Similarity bet. text files

Discussion in 'C' started by kens, Jul 17, 2007.

  1. kens

    kens New Member

    Joined:
    Jul 17, 2007
    Messages:
    9
    Likes Received:
    0
    Trophy Points:
    0
    Find the similarity between two text files.The similarity index needs to b defined by yrself. The similarity shud b content based! for example two docs talki abt tennis n cricket will hv a lower similarity index than both talkin abt the sam sport.
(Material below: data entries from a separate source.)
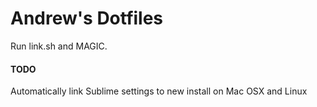 Andrew's Dotfiles
=================

Run link.sh and MAGIC.


#### TODO

Automatically link Sublime settings to new install on
Mac OSX and Linux
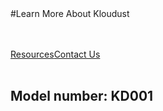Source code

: <div class="product-cta" markdown="1">
#Learn More About Kloudust

<br/><br/>
[Resources]({{#makeLink}}./resource.html?article_path=resources/resourcematerial/kloudust.md&menu_path=/{{/makeLink}})[Contact Us]({{#makeLink}}./productinquiries.html?article_path=./company/productinquiries.md&menu_path=/{{/makeLink}})
<br/><br/>
## Model number: KD001
</div>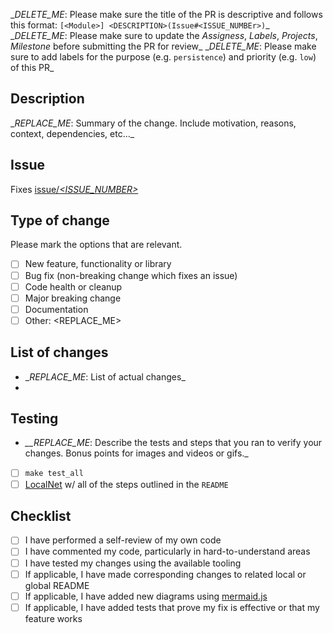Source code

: \__DELETE_ME_: Please make sure the title of the PR is descriptive and follows this format: `[<Module>] <DESCRIPTION>(Issue#<ISSUE_NUMBEr>)`\_
\__DELETE_ME_: Please make sure to update the _Assigness_, _Labels_, _Projects_, _Milestone_ before submitting the PR for review\_
\__DELETE_ME_: Please make sure to add labels for the purpose (e.g. `persistence`) and priority (e.g. `low`) of this PR\_

## Description

\__REPLACE_ME_: Summary of the change. Include motivation, reasons, context, dependencies, etc...\_

## Issue

Fixes [issue/_<ISSUE_NUMBER>_](https://github.com/pokt-network/pocket/issues/<ISSUE_NUMBER>)

## Type of change

Please mark the options that are relevant.

- [ ] New feature, functionality or library
- [ ] Bug fix (non-breaking change which fixes an issue)
- [ ] Code health or cleanup
- [ ] Major breaking change
- [ ] Documentation
- [ ] Other: <REPLACE_ME>

## List of changes

- \__REPLACE_ME_: List of actual changes\_
-

## Testing

- _\_\_REPLACE_ME_: Describe the tests and steps that you ran to verify your changes. Bonus points for images and videos or gifs.\_
- [ ] `make test_all`
- [ ] [LocalNet](https://github.com/pokt-network/pocket/blob/main/docs/development/README.md) w/ all of the steps outlined in the `README`

## Checklist

- [ ] I have performed a self-review of my own code
- [ ] I have commented my code, particularly in hard-to-understand areas
- [ ] I have tested my changes using the available tooling
- [ ] If applicable, I have made corresponding changes to related local or global README
- [ ] If applicable, I have added new diagrams using [mermaid.js](https://mermaid-js.github.io)
- [ ] If applicable, I have added tests that prove my fix is effective or that my feature works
    Please suggest how to approach this problem.
     
  2. DaWei

    DaWei New Member

    Joined:
    Dec 6, 2006
    Messages:
    835
    Likes Received:
    5
    Trophy Points:
    0
    Occupation:
    Semi-retired EE
    Location:
    Texan now in Central NY
    Home Page:
    http://www.daweidesigns.com
    I realize that English might not be your first language. In that case, do not use AOL-speak guides as a suitable translator or dictionary. I would not give the sweat off my balls to a person so lazy as to use 'b' for 'be'. There are innumerable other examples in your post.

    Work. Break a sweat. Expend some energy. Post some ideas or some code. Then you will receive help.

    Don't post code without learning about code tags.
     
  3. shabbir

    shabbir Administrator Staff Member

    Joined:
    Jul 12, 2004
    Messages:
    15,375
    Likes Received:
    388
    Trophy Points:
    83
    You should be comparing using the Dynamic programming technique. That way you can find the similarity between 2 strings. Use the NEEDLEMAN AND WUNSCH ALGORITHM or SMITH-WATERMAN ALGORITHM for sequence comparison using the Dynamic programming approach
     
  4. kens

    kens New Member

    Joined:
    Jul 17, 2007
    Messages:
    9
    Likes Received:
    0
    Trophy Points:
    0
    I will take care to post it properly next time.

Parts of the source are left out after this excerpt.